In addition to PF and MF, renal fibrosis (RF) can arise as a result of the activation of the TGF-β signaling pathway. It has been reported that the inhibition of the TGF-β signaling pathway by natural products such as bardoxolone and nimbolide is of importance in RF therapy [65][66]. It is worth mentioning that Res can target the TGF-β signaling pathway, thereby causing an amelioration of RF. In RF treatment, fibroblast–myofibroblast differentiation (FMD), EMT, and the proliferation of tubular epithelial cells (TECs) should be targeted. The administration of Res can disrupt Smad2/3 activation by TGF-β and consequently suppress the proliferation of TECs, FMD, and EMT [67]. Increasing evidence demonstrates that EMT may be involved in renal fibrogenesis, and its activation can facilitate the development of RF [68][69][70][71]. Res is capable of suppressing EMT-mediated RF. It seems that TGF-β1 functions as an upstream mediator of EMT, and Res suppresses EMT and RF through inhibiting TGF-β1 [72]. In fact, in the stimulation of anti-fibrotic activity, Res affects the proliferation and survival of fibroblasts. It has been shown that Res can stimulate apoptosis in fibroblasts and suppress their growth as well. An investigation of the molecular pathways demonstrates that in targeting fibroblasts, Res can suppress TGF-β and the Smad2/3/4 complex, and it can also upregulate Smad7 [73].
It is worth mentioning that the anti-fibrotic activity of Res is dose-dependent, and using low doses is preferred as compared to higher doses. An experiment has evaluated the role of dose in the anti-fibrotic activity of Res. TGF-β induces fibrosis via formation of the Smad3/4 complex and subsequent stimulation of EMT. The administration of Res has been correlated with the deacetylation of Smad3 and Smad4 via sirtuin 1 (SIRT1). According to in vitro results, low doses of Res (5–20 mM) effectively exerted anti-fibrotic activity, while high doses (more than 40 mM) did not demonstrate any substantial anti-fibrotic activity. The in vivo findings are in line with in vitro results, so that low doses of Res (less than 25 mg/kg) improve fibrosis, while high doses of Res (more than 50 mg/kg) deteriorated the condition [74]. This study confirms the dose-related toxicity of Res. Overall, these studies demonstrate that TGF-β can function as a key player in the development of fibrosis and Res can suppress the TGF-β signaling pathway and its downstream targets such as Smads to alleviate fibrosis [75][76].
The TGF-β signaling pathway contributes to the development of fibrosis in different vital organs of body such as the lung and heart. The interesting point to highlight is the possible epigenetic regulation of TGF-β by miRs in the development of fibrosis. Res is capable of suppressing miR and TGF-β interaction in fibrosis therapy. MiR-17 and miR-21 are two important miRs that contribute to the emergence of myocardial and pulmonary fibrosis via TGF-β induction. The regulation of TGF-β by miRs is suppressed upon Res administration. RF also occurs by the function of TGF-β and subsequent induction of EMT. The TGF-β/EMT axis is inhibited by Res to alleviate RF. It is noteworthy that in the amelioration of fibrosis, components of TGF-β signaling such as Smad7 and Smad4 can also be down-regulated. Therefore, TGF-β is a versatile agent in the amelioration of fibrosis.

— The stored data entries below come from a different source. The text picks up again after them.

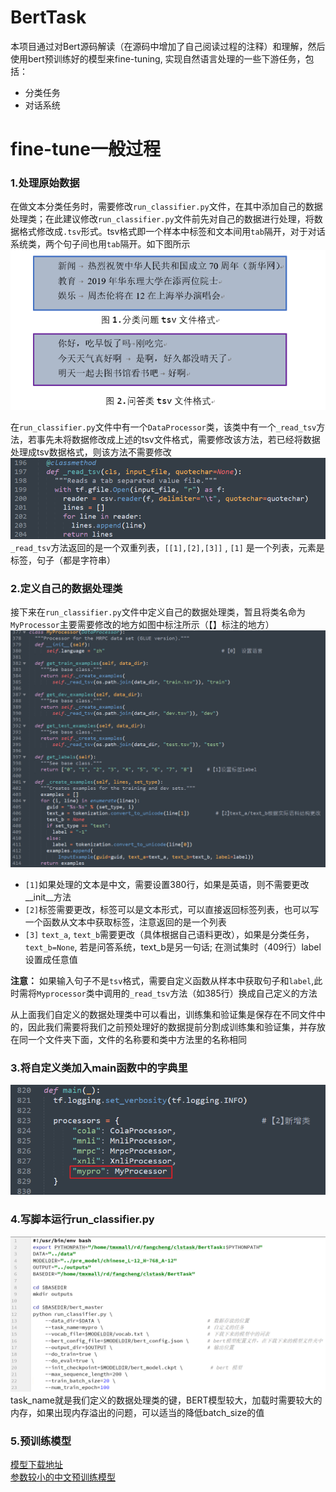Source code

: # BertTask
本项目通过对Bert源码解读（在源码中增加了自己阅读过程的注释）和理解，然后使用bert预训练好的模型来fine-tuning, 实现自然语言处理的一些下游任务，包括：<br>
* 分类任务
* 对话系统
# fine-tune一般过程
### 1.处理原始数据
在做文本分类任务时，需要修改`run_classifier.py`文件，在其中添加自己的数据处理类；在此建议修改`run_classifier.py`文件前先对自己的数据进行处理，将数据格式修改成`.tsv`形式。tsv格式即一个样本中标签和文本间用`tab`隔开，对于对话系统类，两个句子间也用`tab`隔开。如下图所示<br>
![](https://github.com/orangerfun/BertTask/raw/master/tsv.png)

在`run_classifier.py`文件中有一个`DataProcessor`类，该类中有一个`_read_tsv`方法，若事先未将数据修改成上述的tsv文件格式，需要修改该方法，若已经将数据处理成tsv数据格式，则该方法不需要修改<br>
![](https://github.com/orangerfun/BertTask/raw/master/readtsv.png)
`_read_tsv`方法返回的是一个双重列表，`[[1],[2],[3]]` , `[1]` 是一个列表，元素是标签，句子（都是字符串）<br>
### 2.定义自己的数据处理类
接下来在`run_classifier.py`文件中定义自己的数据处理类，暂且将类名命为`MyProcessor`主要需要修改的地方如图中标注所示（【】标注的地方）<br>
![](https://github.com/orangerfun/BertTask/raw/master/myproce.png)

* `[1]`如果处理的文本是中文，需要设置380行，如果是英语，则不需要更改__init__方法<br>
* `[2]`标签需要更改，标签可以是文本形式，可以直接返回标签列表，也可以写一个函数从文本中获取标签，注意返回的是一个列表<br>
* `[3]` `text_a`, `text_b`需要更改（具体根据自己语料更改），如果是分类任务，`text_b=None`, 若是问答系统，text_b是另一句话; 在测试集时（409行）label设置成任意值<br>

**注意：** 如果输入句子不是`tsv`格式，需要自定义函数从样本中获取句子和`label`,此时需将`Myprocessor`类中调用的`_read_tsv`方法（如385行）换成自己定义的方法<br>

从上面我们自定义的数据处理类中可以看出，训练集和验证集是保存在不同文件中的，因此我们需要将我们之前预处理好的数据提前分割成训练集和验证集，并存放在同一个文件夹下面，文件的名称要和类中方法里的名称相同

### 3.将自定义类加入main函数中的字典里
![](https://github.com/orangerfun/BertTask/raw/master/main.png)

### 4.写脚本运行run_classifier.py
![](https://github.com/orangerfun/BertTask/raw/master/script.png)
task_name就是我们定义的数据处理类的键，BERT模型较大，加载时需要较大的内存，如果出现内存溢出的问题，可以适当的降低batch_size的值

### 5.预训练模型
[模型下载地址](https://github.com/googleresearch/bert/blob/master/multilingual.md)<br>
[参数较小的中文预训练模型](https://storage.googleapis.com/bert_models/2018_11_03/chinese_L-12_H-768_A-12.zip)







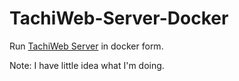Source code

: # TachiWeb-Server-Docker
Run [TachiWeb Server](https://github.com/TachiWeb/TachiWeb-Server) in docker form.

Note: I have little idea what I'm doing.
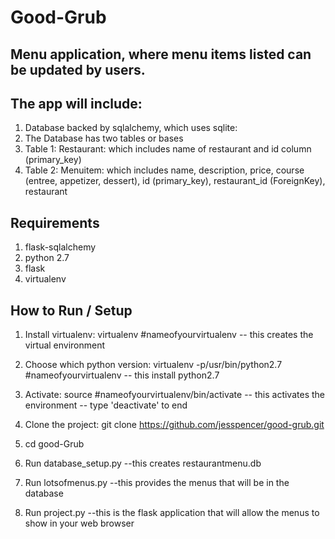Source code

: # Good-Grub

## Menu application, where menu items listed can be updated by users.

## The app will include:
1. Database backed by sqlalchemy, which uses sqlite:
2. The Database has two tables or bases
3. Table 1: Restaurant: which includes name of restaurant and id column (primary_key)
4. Table 2: Menuitem: which includes name, description, price, course (entree, appetizer, dessert), id (primary_key), restaurant_id (ForeignKey), restaurant  

## Requirements
1. flask-sqlalchemy
2. python 2.7
3. flask
4. virtualenv

## How to Run / Setup
1. Install virtualenv: virtualenv #nameofyourvirtualenv
-- this creates the virtual environment

2. Choose which python version: virtualenv -p/usr/bin/python2.7 #nameofyourvirtualenv
-- this install python2.7

3. Activate: source #nameofyourvirtualenv/bin/activate
 -- this activates the environment -- type 'deactivate' to end

4. Clone the project: git clone https://github.com/jesspencer/good-grub.git

4. cd good-Grub
5. Run database_setup.py
--this creates restaurantmenu.db
6. Run lotsofmenus.py
--this provides the menus that will be in the database
7. Run project.py
--this is the flask application that will allow the menus to show in your web browser
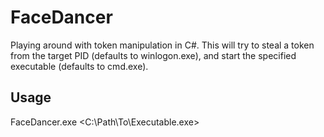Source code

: # FaceDancer
Playing around with token manipulation in C#. This will try to steal a token from the target PID (defaults to winlogon.exe), and start the specified executable (defaults to cmd.exe).

## Usage
FaceDancer.exe <PID> <C:\Path\To\Executable.exe>
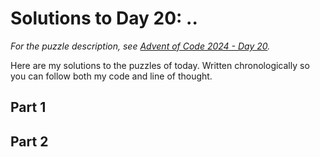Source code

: # Solutions to Day 20: ..

*For the puzzle description, see [Advent of Code 2024 - Day 20](https://adventofcode.com/2024/day/20).*

Here are my solutions to the puzzles of today. Written chronologically so you can follow both my code and line of thought.

## Part 1



## Part 2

2.2. Resveratrol and Cancer Therapy

Accumulating data exhibit that the TGF-β signaling pathway can regulate both the proliferation and metastasis of cancer cells, and its inhibition is a promising strategy in cancer therapy [77][78][79][80][81][82]. Metastasis is an increasing challenge in the effective treatment of cancer. Cancer cells are able to migrate into neighboring and distant tissues, demanding novel strategies in the inhibition of their metastasis. EMT is one of the mechanisms that can promote invasion via the transformation of static epithelial cells into migratory mesenchymal ones [83]. A number of different molecular pathways have been recognized as regulators of EMT [84][85], and it has been found that TGF-β is capable of elevating migration via EMT induction. In breast cancer, TGF-β can stimulate EMT via Smad2 and Smad3 activation, leading to an increase in N-cadherin and vimentin levels, and a decrease in E-cadherin levels. The administration of Res suppresses the metastasis of breast cancer (under both in vitro and in vivo conditions) via the inhibition of TGF-β1 and down-regulation of Smad2 and Smad3 [86]. TGF-β also contributes to the migration and malignant behavior of lung cancer. In addition to breast cancer, Res targets TGF-β to inhibit EMT in lung cancer. By suppressing levels of TGF-β, Res down-regulates the levels of vimentin and fibronectin, while it enhances E-cadherin levels, leading to an inhibition of EMT and metastasis of lung cancer cells [87]. It is noteworthy that EMT induction enhances viability via the stimulation of cancer stem cell markers such as Bmi1 and Sox2. By inhibition of the TGF-β/Smad axis, Res not only inhibits EMT and migration, but also interferes with the proliferation and survival of cancer cells [88]. So, Res can function as a potential modulator of EMT in cancer cells to negatively affect their proliferation and metastasis.
Accumulating data also show that Res is able to diminish levels of TGF-β that in turn, suppresses the development of renal carcinoma [89]. These studies are in agreement with the fact that the inhibition of TGF-β by Res is of interest in suppressing tumor growth and metastasis [90]. Moreover, a dual relationship has been found between TGF-β and programmed cell death-1 (PD-1). For instance, PD-1 overexpression is associated with the induction of TGF-β, and TGF-β can regulate PD-1 expression [91][92]. This dual relationship is of importance in cancer therapy. Res can suppress the proliferation of oral cancer cells via the down-regulation of TGF-β and subsequent inhibition of PD-1. L-thyroxine as a thyroid hormone can also modulate the anti-tumor activity of Res via regulating the TGF-β/PD-1 axis [88].
Overall, the regulation of TGF-β by Res in cancer is of importance in terms of suppressing both migration and proliferation. The most well-known mechanism targeted by TGF-β is EMT, which can promote cancer metastasis. In addition, TGF-β can activate the signaling pathways such as PD-1 and Sox2 to ensure the growth and survival of cancer cells. Upon Res administration, TGF-β and its downstream targets are inhibited to pave the road for effective cancer therapy.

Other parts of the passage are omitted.